→ Action item
Look through the records below and say how many lines include "ones". Give only that number.

Records from a data collection:
▼

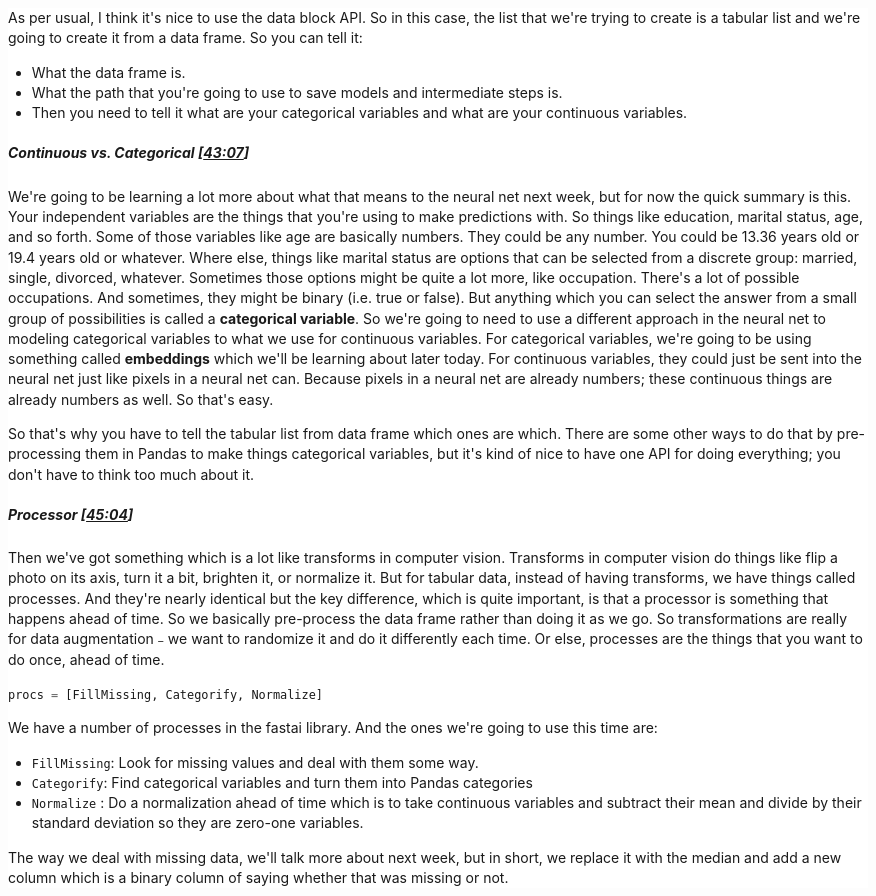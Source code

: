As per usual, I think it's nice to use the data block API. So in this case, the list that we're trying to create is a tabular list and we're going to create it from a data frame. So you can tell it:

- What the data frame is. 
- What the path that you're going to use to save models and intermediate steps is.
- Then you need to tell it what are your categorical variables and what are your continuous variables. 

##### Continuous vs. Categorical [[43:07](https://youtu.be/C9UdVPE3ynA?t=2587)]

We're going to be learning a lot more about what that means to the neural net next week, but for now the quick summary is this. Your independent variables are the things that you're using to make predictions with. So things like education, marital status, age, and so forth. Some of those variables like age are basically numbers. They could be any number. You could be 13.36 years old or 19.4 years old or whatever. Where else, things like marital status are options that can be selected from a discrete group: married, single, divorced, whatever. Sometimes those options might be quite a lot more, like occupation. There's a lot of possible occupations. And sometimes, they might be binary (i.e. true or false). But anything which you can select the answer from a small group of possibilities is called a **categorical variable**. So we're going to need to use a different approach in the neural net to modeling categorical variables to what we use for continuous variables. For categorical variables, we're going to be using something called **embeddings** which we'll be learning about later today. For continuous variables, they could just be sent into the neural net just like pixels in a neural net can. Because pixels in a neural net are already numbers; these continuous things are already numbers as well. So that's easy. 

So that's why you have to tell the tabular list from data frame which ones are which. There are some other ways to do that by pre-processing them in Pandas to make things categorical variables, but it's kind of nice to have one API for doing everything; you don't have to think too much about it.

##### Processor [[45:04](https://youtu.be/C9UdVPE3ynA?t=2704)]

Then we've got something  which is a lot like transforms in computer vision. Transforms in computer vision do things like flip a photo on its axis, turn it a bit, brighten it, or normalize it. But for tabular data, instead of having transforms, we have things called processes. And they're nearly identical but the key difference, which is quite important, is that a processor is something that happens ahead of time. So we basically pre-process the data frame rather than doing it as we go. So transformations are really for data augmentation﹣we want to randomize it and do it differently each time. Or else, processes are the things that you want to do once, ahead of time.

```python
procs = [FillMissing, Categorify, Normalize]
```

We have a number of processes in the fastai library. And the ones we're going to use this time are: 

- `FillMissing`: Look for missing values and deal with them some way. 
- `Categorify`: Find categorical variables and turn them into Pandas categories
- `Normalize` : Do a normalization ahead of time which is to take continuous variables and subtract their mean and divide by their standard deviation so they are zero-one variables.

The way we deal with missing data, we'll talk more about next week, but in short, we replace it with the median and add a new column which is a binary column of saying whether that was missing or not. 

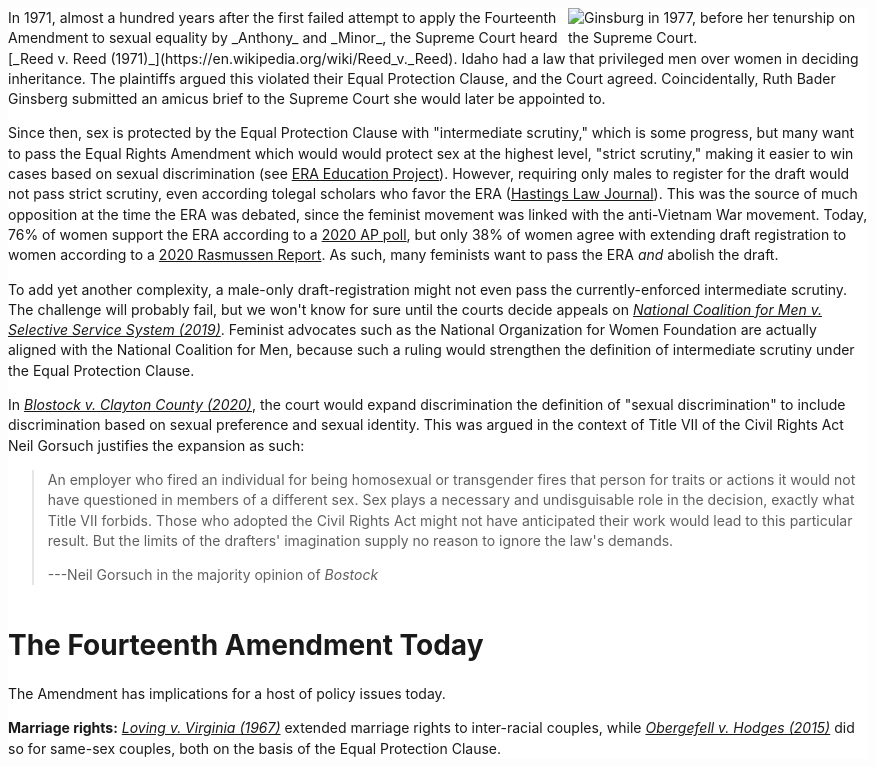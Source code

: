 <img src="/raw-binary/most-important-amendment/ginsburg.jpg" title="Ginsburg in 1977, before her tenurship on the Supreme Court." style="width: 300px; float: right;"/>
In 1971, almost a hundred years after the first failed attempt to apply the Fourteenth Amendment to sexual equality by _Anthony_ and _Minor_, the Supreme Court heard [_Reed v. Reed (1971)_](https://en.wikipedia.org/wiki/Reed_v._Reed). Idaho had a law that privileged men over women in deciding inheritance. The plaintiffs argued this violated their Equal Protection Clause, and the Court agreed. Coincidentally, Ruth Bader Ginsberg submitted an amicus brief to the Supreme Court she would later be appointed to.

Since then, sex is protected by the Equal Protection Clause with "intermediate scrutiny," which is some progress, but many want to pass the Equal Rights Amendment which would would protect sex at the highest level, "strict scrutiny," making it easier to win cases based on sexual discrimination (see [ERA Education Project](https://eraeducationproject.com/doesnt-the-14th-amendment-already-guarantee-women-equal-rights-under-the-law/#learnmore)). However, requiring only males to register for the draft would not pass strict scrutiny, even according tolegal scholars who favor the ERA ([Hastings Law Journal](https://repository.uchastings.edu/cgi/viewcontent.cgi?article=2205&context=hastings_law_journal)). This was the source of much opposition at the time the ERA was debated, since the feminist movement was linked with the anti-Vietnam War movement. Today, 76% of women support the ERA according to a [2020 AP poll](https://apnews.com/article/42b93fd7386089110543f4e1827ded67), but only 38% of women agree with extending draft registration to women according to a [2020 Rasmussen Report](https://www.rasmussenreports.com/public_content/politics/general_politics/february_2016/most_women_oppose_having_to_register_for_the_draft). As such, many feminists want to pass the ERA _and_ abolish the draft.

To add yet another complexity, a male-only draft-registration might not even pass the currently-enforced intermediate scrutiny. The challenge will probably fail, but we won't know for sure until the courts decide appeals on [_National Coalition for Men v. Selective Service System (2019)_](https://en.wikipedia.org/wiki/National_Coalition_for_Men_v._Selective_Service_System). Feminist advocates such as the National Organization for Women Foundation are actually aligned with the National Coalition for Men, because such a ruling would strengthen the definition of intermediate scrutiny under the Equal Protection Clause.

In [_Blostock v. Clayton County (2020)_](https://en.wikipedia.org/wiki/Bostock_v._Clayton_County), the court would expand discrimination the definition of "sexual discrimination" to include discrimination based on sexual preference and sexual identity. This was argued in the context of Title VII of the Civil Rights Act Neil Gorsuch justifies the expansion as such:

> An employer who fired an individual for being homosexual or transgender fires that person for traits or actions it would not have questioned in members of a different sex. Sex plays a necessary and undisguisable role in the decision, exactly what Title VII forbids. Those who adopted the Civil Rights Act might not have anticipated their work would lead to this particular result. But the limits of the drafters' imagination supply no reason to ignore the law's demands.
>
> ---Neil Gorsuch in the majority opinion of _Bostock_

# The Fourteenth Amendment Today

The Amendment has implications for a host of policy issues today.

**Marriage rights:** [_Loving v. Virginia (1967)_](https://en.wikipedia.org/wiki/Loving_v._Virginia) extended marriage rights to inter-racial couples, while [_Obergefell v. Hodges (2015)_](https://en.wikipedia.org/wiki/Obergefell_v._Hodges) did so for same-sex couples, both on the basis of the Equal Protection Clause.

▲

→ Exercise output
2